To illustrate this relationship between the rational and the arcane, the works oscillate between diagrammatic attempts to render mathematical the fantastical and abstracted depictions of metaphysics that defy demystification. Opening the show is Alexandru Chira’s Installation for Invoking Rain and Rainbow - Colorful Project (1986), a drawing of a machine reminiscent of an anthroposophic opera house. Nearby, Howardena Pindell’s Astronomy: Northern Hemisphere (August–September 1997) (2000-01) depicts clusters of numbered white dots against a gray wash. Understood as celestial bodies, many of these acrylic specks are ascribed an arrow, tracing witnessed movement, with the sea of arrows broken occasionally by complex algebraic formulae—hypothetical machinations undergirding the opera of the night skies. More overtly diagrammatic are Stephen Willats’s Travelling with the Good Connector (2019)—in which the artist’s training in cybernetics informs a mapping of watercolored entities that transgress dimensions of spacetime—and Shusaku Arakawa’s Study for Moral / Volumes / Verbing / The / Unmind (1977), a paean to semiotics in the form of overlapping two-point perspective drawings of geometric solids.
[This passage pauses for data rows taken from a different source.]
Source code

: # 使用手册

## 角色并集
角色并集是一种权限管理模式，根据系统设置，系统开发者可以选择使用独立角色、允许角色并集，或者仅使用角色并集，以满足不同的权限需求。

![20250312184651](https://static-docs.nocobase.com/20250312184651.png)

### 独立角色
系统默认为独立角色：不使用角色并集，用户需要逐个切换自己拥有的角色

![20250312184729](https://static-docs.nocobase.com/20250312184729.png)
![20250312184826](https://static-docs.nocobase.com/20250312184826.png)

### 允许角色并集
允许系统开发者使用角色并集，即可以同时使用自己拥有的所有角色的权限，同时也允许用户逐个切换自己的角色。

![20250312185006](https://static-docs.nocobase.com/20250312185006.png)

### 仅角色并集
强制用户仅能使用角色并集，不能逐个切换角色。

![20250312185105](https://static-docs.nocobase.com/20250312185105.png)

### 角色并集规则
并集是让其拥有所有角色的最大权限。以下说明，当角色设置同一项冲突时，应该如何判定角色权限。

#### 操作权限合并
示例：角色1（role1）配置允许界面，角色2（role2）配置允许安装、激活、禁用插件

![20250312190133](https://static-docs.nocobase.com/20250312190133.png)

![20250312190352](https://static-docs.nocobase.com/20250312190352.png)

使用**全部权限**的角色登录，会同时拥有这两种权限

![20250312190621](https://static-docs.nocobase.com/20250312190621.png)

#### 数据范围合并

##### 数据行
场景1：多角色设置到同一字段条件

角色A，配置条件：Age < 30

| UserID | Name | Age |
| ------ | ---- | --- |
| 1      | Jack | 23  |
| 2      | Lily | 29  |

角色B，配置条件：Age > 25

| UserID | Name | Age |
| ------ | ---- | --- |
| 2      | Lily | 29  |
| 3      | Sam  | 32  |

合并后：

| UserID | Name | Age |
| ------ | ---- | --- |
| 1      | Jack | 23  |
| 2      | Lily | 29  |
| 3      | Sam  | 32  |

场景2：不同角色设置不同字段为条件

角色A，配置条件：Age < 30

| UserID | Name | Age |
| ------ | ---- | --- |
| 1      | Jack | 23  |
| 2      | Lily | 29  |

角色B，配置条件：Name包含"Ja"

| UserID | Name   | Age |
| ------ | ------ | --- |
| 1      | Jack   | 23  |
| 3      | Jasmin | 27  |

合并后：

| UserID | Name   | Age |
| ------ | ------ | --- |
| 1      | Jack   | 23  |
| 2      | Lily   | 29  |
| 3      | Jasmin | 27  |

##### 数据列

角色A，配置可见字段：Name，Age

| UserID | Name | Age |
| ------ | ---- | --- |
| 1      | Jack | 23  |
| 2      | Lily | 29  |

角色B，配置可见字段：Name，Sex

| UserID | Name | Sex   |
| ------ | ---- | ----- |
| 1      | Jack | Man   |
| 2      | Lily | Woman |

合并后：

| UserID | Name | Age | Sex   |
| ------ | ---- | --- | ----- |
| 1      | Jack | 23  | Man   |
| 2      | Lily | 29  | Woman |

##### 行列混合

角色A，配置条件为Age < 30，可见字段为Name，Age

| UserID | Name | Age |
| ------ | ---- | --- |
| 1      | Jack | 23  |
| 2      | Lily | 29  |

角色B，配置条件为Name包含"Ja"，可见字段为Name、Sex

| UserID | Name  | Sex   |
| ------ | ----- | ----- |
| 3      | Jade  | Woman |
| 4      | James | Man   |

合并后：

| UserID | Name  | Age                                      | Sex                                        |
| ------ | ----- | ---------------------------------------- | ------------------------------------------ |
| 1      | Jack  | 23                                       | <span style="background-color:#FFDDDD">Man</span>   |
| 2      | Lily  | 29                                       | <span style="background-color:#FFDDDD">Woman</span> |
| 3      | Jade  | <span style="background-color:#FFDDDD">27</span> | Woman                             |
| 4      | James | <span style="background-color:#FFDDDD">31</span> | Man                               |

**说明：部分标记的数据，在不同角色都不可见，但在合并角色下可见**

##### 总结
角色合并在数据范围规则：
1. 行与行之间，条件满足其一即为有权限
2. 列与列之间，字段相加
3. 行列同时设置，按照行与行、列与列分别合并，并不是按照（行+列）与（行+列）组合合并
If these works also showcase the perils of attempting to map paranormal phenomena squarely onto our rational conceptual systems, then less literal works examine the tendency to project sincere belief systems onto cosmic unknowns. Here, these works are as often produced by trained artists as they are by those serving as conduits for more-than-human forces. Adam Putnam’s postcard-sized resplendent abstractions arrive as dispatches from some sort of stellar nativity: in Visualization #174 (2021–22), a light blue firmament gives way to luminous orbs triangulating against an opaque void, while Visualization #59 (2021–22) conjoins geometric forms via what may as well be an umbilical cord fashioned into the vague profile of a human head.
Paulina Peavy has constructed a divine cosmology of multicolored fractals, here represented by the ink-and-marker drawing Untitled (1960s–early 1970s). Among the most poignant works are two vision drawings, one attributed to He Nupa Wanica (Joseph No Two Horns), dated 1920, and the other to Arapaho artist B Henderson, dated 1880. In the former, an outlined hand—bespeckled with black dots, some circled in magenta, and teal crosses—fills the colored-pencil composition, while the latter combines two lined pages that show a supernatural ungulate, lasers beaming from its eyes, hooves, and tail toward a person—enveloped in a cloak, floating in the blank landscape—and a radiating sun, half obscured by horizon line. Such vision drawings were meant to illustrate journeys—via trance, meditation, or dreams—into realms beyond waking perception.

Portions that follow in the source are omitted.